* YOUR INSTRUCTIONS:
From the opening line of the records through the line bearing "MiKTeX (pronounced mik-tech)", set down every line exactly.

* MATERIALS PROVIDED:
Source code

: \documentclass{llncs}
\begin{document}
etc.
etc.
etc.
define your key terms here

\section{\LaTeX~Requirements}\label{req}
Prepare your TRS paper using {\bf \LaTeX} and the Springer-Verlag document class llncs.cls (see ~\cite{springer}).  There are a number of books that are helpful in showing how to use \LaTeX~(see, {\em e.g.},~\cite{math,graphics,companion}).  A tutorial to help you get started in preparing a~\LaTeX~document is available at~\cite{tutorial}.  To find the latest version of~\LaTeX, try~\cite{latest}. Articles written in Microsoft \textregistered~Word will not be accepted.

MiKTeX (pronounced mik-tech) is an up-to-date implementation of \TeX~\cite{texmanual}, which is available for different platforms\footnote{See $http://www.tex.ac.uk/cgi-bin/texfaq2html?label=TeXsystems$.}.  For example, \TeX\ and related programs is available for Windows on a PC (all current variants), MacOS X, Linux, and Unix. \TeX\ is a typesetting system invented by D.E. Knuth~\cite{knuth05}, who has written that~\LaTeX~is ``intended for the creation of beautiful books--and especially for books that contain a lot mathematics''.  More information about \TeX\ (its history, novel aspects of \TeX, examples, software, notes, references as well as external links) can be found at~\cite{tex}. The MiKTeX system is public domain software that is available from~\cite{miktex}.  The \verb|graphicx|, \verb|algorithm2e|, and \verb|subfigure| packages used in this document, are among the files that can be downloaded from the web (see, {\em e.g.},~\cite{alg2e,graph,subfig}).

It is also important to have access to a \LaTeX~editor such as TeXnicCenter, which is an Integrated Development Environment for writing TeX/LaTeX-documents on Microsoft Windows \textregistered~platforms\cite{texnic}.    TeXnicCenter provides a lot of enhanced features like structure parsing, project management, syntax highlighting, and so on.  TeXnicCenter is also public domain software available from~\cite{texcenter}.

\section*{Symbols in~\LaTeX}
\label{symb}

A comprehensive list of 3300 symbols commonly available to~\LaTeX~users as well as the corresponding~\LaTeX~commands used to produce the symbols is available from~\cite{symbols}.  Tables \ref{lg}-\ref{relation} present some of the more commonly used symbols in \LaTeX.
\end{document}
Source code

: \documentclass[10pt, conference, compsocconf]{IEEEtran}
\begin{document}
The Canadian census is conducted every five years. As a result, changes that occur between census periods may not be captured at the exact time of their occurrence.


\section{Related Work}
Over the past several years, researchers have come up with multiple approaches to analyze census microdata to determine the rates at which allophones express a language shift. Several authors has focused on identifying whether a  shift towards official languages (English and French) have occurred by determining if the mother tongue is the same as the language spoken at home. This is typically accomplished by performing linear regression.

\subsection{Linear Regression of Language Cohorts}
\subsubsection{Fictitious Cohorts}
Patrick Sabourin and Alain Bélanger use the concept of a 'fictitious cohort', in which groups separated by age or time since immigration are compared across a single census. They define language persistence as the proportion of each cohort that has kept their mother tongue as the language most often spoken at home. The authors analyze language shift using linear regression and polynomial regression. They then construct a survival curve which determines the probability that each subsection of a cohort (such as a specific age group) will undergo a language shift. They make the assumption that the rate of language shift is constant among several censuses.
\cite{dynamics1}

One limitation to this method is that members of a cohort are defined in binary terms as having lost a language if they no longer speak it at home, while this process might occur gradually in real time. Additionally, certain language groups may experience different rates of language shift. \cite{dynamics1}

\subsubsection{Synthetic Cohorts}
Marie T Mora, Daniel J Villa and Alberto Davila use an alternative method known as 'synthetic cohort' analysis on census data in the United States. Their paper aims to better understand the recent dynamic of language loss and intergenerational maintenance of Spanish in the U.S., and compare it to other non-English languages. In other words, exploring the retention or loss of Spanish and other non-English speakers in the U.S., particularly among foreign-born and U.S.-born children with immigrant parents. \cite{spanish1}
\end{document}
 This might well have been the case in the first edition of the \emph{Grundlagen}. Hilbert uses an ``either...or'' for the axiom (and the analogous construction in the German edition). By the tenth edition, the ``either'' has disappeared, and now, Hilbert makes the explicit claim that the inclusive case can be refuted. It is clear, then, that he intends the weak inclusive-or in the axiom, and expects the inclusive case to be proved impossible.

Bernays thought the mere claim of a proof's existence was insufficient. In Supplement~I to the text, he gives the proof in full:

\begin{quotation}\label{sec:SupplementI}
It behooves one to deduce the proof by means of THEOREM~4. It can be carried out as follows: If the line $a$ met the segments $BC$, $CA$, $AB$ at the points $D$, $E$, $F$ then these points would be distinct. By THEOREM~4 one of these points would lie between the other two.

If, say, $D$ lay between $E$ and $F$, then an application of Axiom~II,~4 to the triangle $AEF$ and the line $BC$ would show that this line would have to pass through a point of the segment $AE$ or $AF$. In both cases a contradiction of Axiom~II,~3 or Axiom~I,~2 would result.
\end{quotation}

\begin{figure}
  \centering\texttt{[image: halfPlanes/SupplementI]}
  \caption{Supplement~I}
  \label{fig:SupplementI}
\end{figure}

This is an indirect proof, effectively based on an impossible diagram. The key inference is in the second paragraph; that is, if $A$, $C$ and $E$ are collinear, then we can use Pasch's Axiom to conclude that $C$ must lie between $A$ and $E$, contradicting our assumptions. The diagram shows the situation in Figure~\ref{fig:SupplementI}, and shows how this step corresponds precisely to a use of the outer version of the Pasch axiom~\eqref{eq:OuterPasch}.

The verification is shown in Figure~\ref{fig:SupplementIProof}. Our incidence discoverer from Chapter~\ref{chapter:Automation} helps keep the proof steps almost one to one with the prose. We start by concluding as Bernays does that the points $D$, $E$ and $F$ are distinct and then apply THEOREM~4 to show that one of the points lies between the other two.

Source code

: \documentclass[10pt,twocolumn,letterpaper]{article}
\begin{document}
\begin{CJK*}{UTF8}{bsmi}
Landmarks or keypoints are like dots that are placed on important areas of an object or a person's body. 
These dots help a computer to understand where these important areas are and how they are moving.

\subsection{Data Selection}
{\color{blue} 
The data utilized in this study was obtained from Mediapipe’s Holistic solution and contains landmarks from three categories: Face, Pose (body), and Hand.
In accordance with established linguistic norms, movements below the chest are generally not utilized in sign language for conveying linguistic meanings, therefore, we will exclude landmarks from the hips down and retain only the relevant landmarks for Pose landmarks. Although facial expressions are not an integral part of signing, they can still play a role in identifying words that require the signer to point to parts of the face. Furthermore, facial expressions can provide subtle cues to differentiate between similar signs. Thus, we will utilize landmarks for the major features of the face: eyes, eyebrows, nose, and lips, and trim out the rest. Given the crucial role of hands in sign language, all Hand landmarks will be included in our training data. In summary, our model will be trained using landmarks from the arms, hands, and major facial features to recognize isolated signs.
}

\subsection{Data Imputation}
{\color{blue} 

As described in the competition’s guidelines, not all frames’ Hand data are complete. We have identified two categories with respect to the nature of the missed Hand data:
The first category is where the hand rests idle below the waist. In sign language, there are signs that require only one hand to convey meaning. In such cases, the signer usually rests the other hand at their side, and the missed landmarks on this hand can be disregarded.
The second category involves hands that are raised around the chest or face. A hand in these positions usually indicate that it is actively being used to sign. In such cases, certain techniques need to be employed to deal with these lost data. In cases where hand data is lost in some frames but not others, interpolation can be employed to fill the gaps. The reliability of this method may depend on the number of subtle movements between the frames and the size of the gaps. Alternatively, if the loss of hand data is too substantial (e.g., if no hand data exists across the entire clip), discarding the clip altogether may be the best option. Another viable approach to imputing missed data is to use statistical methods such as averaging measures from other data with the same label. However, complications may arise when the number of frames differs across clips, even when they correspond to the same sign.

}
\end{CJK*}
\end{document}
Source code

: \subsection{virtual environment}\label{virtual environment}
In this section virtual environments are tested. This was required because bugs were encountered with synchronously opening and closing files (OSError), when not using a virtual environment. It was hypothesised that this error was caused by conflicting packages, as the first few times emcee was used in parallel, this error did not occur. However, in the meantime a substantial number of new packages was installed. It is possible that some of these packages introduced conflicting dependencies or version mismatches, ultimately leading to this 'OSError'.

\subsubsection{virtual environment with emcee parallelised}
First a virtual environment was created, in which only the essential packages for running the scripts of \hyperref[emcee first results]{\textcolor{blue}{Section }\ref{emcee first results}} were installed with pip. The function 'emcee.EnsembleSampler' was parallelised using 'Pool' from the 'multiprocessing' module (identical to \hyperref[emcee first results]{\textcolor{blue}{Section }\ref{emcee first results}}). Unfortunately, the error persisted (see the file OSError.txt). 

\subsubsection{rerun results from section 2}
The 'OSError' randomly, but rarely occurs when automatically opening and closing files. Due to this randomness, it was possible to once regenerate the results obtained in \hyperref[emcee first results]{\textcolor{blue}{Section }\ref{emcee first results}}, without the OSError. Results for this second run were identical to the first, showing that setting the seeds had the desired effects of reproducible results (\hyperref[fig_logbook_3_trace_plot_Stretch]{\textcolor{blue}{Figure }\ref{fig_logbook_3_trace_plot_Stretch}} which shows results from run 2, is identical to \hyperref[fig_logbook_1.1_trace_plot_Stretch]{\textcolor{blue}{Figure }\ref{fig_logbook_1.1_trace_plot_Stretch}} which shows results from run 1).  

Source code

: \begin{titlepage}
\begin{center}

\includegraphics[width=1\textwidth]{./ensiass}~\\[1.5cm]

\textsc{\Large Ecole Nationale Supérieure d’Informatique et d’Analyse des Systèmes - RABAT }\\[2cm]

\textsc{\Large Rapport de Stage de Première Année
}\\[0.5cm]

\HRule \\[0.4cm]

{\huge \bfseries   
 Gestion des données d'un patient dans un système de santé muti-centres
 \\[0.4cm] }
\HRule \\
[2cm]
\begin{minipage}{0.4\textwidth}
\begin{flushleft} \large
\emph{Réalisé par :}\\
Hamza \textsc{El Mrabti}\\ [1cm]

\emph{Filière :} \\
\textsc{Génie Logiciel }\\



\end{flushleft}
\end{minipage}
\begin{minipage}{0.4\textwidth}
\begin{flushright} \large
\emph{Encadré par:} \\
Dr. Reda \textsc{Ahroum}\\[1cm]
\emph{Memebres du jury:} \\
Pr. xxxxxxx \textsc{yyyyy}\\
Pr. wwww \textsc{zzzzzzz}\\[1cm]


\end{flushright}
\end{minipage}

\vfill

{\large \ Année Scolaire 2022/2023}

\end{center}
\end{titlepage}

* REPLY TO THE EXERCISE:
Source code

: \documentclass{llncs}
\begin{document}
etc.
etc.
etc.
define your key terms here

\section{\LaTeX~Requirements}\label{req}
Prepare your TRS paper using {\bf \LaTeX} and the Springer-Verlag document class llncs.cls (see ~\cite{springer}).  There are a number of books that are helpful in showing how to use \LaTeX~(see, {\em e.g.},~\cite{math,graphics,companion}).  A tutorial to help you get started in preparing a~\LaTeX~document is available at~\cite{tutorial}.  To find the latest version of~\LaTeX, try~\cite{latest}. Articles written in Microsoft \textregistered~Word will not be accepted.

MiKTeX (pronounced mik-tech) is an up-to-date implementation of \TeX~\cite{texmanual}, which is available for different platforms\footnote{See $http://www.tex.ac.uk/cgi-bin/texfaq2html?label=TeXsystems$.}.  For example, \TeX\ and related programs is available for Windows on a PC (all current variants), MacOS X, Linux, and Unix. \TeX\ is a typesetting system invented by D.E. Knuth~\cite{knuth05}, who has written that~\LaTeX~is ``intended for the creation of beautiful books--and especially for books that contain a lot mathematics''.  More information about \TeX\ (its history, novel aspects of \TeX, examples, software, notes, references as well as external links) can be found at~\cite{tex}. The MiKTeX system is public domain software that is available from~\cite{miktex}.  The \verb|graphicx|, \verb|algorithm2e|, and \verb|subfigure| packages used in this document, are among the files that can be downloaded from the web (see, {\em e.g.},~\cite{alg2e,graph,subfig}).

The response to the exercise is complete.